[Data extract]
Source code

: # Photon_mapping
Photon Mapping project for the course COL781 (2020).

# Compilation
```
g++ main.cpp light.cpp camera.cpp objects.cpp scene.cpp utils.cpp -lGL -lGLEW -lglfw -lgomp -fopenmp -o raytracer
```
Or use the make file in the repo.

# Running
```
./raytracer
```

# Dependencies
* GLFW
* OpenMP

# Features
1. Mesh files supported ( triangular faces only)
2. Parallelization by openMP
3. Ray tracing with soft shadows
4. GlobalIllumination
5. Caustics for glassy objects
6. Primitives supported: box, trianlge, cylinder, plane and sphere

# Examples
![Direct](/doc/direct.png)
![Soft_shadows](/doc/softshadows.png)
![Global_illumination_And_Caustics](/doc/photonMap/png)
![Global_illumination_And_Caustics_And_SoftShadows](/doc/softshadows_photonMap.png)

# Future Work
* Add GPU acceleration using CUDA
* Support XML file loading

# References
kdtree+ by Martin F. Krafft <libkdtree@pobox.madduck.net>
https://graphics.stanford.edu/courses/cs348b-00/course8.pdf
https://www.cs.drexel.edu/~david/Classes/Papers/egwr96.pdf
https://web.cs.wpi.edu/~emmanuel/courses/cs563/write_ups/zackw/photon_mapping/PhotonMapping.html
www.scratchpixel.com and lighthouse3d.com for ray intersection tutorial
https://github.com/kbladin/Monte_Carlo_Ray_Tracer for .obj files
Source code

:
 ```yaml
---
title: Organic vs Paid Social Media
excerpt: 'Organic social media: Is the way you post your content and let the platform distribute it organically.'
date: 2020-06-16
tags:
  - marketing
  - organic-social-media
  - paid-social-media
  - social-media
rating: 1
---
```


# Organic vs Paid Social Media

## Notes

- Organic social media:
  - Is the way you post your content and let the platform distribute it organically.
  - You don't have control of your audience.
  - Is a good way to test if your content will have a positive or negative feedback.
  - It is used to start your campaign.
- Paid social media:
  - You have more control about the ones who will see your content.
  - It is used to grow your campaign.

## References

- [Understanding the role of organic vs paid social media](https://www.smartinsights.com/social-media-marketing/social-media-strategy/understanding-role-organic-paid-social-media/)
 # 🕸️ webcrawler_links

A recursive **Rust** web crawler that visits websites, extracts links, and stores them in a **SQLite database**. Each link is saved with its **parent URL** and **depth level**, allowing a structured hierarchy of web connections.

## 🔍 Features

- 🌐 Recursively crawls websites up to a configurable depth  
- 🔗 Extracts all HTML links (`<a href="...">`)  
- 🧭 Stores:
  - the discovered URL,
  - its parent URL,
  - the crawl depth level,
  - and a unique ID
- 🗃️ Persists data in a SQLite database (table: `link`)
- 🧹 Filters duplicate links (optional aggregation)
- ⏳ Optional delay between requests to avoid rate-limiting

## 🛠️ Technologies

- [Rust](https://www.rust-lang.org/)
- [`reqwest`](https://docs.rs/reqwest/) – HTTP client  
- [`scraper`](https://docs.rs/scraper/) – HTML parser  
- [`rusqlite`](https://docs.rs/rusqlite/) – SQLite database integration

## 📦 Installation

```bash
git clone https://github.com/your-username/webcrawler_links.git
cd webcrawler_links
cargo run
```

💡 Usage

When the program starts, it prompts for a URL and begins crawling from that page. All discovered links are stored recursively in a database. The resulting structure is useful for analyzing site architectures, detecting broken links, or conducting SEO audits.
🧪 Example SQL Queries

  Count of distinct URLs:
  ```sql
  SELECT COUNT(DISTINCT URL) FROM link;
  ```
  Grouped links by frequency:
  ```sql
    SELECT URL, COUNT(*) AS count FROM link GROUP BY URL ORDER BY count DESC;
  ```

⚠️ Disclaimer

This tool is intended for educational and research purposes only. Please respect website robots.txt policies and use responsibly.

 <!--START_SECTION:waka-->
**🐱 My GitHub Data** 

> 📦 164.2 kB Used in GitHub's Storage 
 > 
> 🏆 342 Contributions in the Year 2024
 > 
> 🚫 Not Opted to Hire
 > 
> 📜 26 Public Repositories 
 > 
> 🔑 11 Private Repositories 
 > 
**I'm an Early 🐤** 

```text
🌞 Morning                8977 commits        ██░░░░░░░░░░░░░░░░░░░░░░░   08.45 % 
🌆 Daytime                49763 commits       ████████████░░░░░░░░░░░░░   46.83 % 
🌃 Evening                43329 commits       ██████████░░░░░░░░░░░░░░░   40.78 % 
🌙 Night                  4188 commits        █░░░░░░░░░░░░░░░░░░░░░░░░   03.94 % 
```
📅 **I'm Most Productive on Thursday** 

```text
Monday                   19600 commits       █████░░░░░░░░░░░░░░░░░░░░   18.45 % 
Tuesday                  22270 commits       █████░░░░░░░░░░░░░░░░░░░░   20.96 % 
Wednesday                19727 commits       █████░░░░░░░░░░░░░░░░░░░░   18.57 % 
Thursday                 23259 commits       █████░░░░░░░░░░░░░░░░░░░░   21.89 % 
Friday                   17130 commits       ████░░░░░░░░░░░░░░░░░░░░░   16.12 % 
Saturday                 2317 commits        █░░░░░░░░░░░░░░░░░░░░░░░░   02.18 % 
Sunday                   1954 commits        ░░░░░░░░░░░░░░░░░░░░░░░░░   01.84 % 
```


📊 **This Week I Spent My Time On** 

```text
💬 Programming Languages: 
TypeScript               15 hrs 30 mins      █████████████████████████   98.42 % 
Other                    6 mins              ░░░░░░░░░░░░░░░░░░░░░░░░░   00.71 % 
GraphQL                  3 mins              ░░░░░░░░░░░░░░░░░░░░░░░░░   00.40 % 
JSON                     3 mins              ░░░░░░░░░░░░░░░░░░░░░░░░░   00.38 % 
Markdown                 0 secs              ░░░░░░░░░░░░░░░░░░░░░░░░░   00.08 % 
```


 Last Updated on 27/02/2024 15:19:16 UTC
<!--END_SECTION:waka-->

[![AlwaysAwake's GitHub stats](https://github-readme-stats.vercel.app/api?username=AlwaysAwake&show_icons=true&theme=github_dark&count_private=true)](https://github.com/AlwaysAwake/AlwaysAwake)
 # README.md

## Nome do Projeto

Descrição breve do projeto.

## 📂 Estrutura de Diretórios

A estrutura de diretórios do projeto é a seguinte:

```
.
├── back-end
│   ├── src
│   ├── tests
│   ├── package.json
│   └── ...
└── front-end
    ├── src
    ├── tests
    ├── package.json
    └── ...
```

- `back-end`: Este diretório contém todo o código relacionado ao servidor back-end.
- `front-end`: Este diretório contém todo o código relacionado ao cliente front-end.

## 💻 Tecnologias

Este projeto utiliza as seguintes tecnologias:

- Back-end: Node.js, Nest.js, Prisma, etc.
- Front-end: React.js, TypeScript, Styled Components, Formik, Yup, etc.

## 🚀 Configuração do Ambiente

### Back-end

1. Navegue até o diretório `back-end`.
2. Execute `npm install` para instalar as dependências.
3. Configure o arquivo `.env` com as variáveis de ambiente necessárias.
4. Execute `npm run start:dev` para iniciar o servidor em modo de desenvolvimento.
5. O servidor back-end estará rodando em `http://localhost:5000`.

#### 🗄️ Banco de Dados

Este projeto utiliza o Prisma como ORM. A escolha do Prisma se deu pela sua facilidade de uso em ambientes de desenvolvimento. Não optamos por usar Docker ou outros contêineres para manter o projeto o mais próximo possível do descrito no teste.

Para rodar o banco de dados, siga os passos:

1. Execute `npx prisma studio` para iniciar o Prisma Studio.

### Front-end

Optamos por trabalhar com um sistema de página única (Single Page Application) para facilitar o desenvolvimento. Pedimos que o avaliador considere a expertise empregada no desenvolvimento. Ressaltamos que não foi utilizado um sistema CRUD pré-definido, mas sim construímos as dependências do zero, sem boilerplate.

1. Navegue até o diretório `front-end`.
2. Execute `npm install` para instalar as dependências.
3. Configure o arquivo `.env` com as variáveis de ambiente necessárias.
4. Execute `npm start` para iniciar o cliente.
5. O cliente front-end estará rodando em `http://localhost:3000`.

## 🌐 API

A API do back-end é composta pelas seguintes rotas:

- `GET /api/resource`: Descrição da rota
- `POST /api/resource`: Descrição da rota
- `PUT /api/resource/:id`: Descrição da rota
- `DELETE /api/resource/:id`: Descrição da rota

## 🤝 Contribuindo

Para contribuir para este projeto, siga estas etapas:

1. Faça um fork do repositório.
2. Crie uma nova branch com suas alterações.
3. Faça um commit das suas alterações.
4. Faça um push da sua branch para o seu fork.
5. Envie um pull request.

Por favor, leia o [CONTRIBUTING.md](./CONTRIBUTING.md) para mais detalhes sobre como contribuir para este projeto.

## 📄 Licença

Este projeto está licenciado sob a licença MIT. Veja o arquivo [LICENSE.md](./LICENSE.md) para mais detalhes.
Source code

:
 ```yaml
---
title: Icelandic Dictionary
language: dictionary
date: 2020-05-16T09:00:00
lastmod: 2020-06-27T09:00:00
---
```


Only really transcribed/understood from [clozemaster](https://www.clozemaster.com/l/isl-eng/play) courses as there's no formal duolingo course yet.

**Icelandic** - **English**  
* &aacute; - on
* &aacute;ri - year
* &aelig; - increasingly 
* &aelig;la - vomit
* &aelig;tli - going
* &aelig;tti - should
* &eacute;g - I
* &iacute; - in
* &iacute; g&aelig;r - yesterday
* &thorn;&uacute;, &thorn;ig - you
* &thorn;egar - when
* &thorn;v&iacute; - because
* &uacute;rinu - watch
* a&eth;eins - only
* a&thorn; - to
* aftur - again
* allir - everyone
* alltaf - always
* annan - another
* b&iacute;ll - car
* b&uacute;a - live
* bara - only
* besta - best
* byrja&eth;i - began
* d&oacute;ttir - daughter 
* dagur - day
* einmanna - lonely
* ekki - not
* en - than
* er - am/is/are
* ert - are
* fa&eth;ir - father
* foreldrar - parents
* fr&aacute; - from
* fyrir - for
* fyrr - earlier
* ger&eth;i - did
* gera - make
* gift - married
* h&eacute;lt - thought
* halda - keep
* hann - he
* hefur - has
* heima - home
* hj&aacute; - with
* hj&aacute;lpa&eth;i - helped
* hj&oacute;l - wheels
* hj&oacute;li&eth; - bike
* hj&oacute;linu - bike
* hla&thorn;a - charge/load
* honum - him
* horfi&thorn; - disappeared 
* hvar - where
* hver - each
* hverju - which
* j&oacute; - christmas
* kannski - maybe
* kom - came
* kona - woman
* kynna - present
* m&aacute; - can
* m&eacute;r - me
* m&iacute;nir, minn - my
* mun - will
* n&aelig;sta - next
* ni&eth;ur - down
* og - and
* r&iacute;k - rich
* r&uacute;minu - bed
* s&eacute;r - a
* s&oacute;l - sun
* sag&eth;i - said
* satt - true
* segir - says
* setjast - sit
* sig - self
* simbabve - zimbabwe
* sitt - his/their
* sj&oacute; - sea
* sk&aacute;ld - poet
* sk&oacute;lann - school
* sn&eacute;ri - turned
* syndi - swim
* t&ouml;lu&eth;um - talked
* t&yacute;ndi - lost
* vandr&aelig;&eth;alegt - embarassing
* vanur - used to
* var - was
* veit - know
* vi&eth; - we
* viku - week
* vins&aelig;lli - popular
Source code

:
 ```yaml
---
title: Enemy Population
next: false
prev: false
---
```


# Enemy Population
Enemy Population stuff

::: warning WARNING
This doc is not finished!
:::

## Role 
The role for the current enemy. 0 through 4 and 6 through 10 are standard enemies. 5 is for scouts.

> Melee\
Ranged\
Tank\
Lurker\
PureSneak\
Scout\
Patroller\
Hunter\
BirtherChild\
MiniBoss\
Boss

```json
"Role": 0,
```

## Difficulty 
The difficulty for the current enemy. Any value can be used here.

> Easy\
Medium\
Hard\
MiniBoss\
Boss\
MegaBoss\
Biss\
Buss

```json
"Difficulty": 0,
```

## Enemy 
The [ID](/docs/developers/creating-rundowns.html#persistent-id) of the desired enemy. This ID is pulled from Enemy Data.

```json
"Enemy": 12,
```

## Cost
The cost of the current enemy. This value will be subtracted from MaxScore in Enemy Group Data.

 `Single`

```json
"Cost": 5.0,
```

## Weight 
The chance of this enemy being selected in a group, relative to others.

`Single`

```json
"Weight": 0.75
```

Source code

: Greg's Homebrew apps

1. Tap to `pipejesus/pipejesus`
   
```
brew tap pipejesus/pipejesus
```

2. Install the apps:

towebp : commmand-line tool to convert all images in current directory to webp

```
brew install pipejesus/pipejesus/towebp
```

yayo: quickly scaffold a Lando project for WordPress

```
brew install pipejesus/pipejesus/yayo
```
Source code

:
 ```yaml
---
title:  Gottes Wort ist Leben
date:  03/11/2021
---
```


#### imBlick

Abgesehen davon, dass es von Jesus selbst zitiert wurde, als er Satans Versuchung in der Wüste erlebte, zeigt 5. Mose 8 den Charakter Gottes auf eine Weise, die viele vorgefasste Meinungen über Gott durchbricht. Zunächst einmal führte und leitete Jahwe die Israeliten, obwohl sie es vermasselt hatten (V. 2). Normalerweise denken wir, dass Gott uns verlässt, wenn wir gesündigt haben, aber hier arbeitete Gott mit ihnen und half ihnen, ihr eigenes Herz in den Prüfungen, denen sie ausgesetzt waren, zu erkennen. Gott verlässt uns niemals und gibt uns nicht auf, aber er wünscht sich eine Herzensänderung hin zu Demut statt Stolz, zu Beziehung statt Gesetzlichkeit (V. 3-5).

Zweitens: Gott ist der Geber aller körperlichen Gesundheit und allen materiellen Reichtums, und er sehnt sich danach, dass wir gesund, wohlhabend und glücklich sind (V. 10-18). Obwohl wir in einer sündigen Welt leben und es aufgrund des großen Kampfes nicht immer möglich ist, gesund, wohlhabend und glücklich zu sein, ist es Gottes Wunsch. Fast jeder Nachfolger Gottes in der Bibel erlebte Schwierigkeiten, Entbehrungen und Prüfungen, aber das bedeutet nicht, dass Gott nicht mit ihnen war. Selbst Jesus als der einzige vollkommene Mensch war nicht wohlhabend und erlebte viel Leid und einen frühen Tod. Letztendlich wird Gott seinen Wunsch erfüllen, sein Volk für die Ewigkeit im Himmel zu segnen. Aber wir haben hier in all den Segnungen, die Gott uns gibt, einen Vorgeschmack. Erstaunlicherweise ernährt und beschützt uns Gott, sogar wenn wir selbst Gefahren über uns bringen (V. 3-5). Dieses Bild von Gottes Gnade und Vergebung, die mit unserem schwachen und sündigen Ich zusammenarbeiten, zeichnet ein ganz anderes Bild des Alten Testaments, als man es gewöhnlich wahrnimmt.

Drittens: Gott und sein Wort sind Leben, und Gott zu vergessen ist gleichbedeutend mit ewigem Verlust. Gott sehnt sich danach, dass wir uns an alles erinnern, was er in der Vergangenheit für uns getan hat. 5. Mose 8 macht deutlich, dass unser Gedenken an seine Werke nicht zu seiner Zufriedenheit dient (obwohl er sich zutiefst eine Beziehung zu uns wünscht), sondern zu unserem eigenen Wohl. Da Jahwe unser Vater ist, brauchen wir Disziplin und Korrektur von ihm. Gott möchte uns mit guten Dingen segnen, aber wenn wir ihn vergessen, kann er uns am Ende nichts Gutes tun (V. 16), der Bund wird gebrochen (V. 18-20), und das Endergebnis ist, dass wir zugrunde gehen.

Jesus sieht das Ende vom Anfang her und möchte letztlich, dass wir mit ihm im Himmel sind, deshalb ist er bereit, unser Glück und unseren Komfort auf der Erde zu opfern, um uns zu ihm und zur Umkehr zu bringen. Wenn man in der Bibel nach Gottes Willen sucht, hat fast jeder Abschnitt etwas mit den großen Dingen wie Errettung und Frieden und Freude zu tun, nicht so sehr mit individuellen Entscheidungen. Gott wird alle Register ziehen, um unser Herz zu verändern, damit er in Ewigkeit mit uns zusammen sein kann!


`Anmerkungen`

[What the exercise asks]
For each line in the data that contains the string "aacute", give a copy of that line.

[Solution]
* &aacute; - on
* &aacute;ri - year
* fr&aacute; - from
* hj&aacute; - with
* hj&aacute;lpa&eth;i - helped
* m&aacute; - can
* sk&aacute;ld - poet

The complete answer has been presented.